[Given data — start]

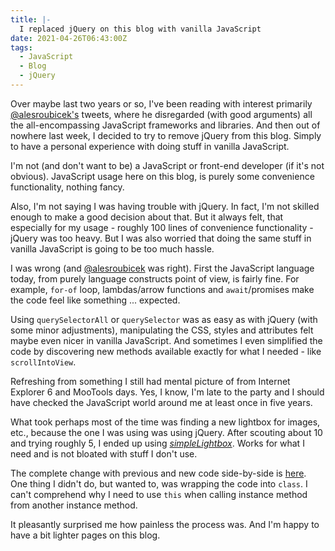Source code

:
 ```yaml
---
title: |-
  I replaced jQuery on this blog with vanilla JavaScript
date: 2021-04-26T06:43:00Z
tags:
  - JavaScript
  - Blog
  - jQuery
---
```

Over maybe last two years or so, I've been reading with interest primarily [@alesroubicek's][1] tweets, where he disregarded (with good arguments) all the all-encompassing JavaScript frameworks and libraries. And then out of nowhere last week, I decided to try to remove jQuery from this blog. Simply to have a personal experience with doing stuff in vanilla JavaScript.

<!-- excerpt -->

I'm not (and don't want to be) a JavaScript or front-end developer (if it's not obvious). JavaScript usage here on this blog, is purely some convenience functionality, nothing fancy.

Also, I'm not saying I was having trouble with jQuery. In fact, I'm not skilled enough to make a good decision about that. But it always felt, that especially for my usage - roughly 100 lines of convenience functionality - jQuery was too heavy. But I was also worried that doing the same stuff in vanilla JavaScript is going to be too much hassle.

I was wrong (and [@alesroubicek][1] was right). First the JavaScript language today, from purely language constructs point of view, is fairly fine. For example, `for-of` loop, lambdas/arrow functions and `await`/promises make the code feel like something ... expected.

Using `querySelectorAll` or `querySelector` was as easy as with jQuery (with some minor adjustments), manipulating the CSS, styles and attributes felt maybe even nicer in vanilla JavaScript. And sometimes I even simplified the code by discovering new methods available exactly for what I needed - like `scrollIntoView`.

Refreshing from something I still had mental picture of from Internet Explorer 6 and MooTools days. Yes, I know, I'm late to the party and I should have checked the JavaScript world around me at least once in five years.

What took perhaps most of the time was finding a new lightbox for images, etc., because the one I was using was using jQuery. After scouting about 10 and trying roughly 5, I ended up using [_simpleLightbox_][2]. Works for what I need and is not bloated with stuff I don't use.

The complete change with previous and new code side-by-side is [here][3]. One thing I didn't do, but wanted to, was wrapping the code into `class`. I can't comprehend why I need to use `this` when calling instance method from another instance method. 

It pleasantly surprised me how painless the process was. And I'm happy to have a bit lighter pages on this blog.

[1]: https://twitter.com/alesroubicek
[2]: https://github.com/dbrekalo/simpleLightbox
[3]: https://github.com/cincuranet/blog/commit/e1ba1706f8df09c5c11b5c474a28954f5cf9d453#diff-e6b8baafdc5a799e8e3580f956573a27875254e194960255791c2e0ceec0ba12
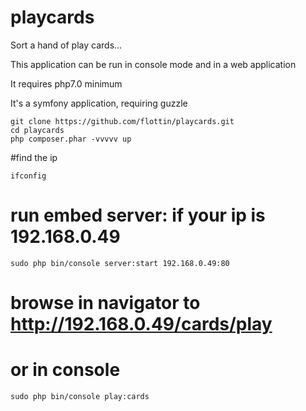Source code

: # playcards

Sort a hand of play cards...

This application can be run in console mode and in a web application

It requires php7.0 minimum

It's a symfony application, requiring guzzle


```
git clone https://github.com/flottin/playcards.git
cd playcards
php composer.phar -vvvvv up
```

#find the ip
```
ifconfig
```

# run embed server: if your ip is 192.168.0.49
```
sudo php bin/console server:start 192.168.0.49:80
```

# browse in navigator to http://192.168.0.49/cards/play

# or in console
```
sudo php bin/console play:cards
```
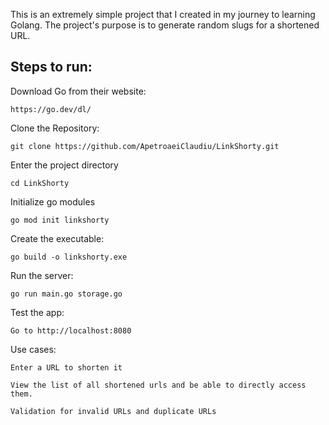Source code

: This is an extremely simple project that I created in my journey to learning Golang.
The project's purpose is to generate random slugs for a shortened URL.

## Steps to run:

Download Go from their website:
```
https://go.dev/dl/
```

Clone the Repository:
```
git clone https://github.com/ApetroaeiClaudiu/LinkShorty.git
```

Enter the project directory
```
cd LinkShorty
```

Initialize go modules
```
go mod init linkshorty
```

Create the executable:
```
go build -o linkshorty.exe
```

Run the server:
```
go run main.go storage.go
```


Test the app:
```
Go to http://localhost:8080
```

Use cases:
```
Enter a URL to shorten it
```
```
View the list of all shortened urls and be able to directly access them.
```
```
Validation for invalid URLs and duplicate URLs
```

[Given data — finish]

Each entry above should be printed again word for word, with any picture dropped.

> **Response**:
Source code

:
 ```yaml
---
title: |-
  I replaced jQuery on this blog with vanilla JavaScript
date: 2021-04-26T06:43:00Z
tags:
  - JavaScript
  - Blog
  - jQuery
---
```

Over maybe last two years or so, I've been reading with interest primarily [@alesroubicek's][1] tweets, where he disregarded (with good arguments) all the all-encompassing JavaScript frameworks and libraries. And then out of nowhere last week, I decided to try to remove jQuery from this blog. Simply to have a personal experience with doing stuff in vanilla JavaScript.

<!-- excerpt -->

I'm not (and don't want to be) a JavaScript or front-end developer (if it's not obvious). JavaScript usage here on this blog, is purely some convenience functionality, nothing fancy.

Also, I'm not saying I was having trouble with jQuery. In fact, I'm not skilled enough to make a good decision about that. But it always felt, that especially for my usage - roughly 100 lines of convenience functionality - jQuery was too heavy. But I was also worried that doing the same stuff in vanilla JavaScript is going to be too much hassle.

I was wrong (and [@alesroubicek][1] was right). First the JavaScript language today, from purely language constructs point of view, is fairly fine. For example, `for-of` loop, lambdas/arrow functions and `await`/promises make the code feel like something ... expected.

Using `querySelectorAll` or `querySelector` was as easy as with jQuery (with some minor adjustments), manipulating the CSS, styles and attributes felt maybe even nicer in vanilla JavaScript. And sometimes I even simplified the code by discovering new methods available exactly for what I needed - like `scrollIntoView`.

Refreshing from something I still had mental picture of from Internet Explorer 6 and MooTools days. Yes, I know, I'm late to the party and I should have checked the JavaScript world around me at least once in five years.

What took perhaps most of the time was finding a new lightbox for images, etc., because the one I was using was using jQuery. After scouting about 10 and trying roughly 5, I ended up using [_simpleLightbox_][2]. Works for what I need and is not bloated with stuff I don't use.

The complete change with previous and new code side-by-side is [here][3]. One thing I didn't do, but wanted to, was wrapping the code into `class`. I can't comprehend why I need to use `this` when calling instance method from another instance method. 

It pleasantly surprised me how painless the process was. And I'm happy to have a bit lighter pages on this blog.

[1]: https://twitter.com/alesroubicek
[2]: https://github.com/dbrekalo/simpleLightbox
[3]: https://github.com/cincuranet/blog/commit/e1ba1706f8df09c5c11b5c474a28954f5cf9d453#diff-e6b8baafdc5a799e8e3580f956573a27875254e194960255791c2e0ceec0ba12
Source code

: # playcards

Sort a hand of play cards...

This application can be run in console mode and in a web application

It requires php7.0 minimum

It's a symfony application, requiring guzzle


```
git clone https://github.com/flottin/playcards.git
cd playcards
php composer.phar -vvvvv up
```

#find the ip
```
ifconfig
```

# run embed server: if your ip is 192.168.0.49
```
sudo php bin/console server:start 192.168.0.49:80
```

# browse in navigator to http://192.168.0.49/cards/play

# or in console
```
sudo php bin/console play:cards
```
Source code

: This is an extremely simple project that I created in my journey to learning Golang.
The project's purpose is to generate random slugs for a shortened URL.

## Steps to run:

Download Go from their website:
```
https://go.dev/dl/
```

Clone the Repository:
```
git clone https://github.com/ApetroaeiClaudiu/LinkShorty.git
```

Enter the project directory
```
cd LinkShorty
```

Initialize go modules
```
go mod init linkshorty
```

Create the executable:
```
go build -o linkshorty.exe
```

Run the server:
```
go run main.go storage.go
```


Test the app:
```
Go to http://localhost:8080
```

Use cases:
```
Enter a URL to shorten it
```
```
View the list of all shortened urls and be able to directly access them.
```
```
Validation for invalid URLs and duplicate URLs
```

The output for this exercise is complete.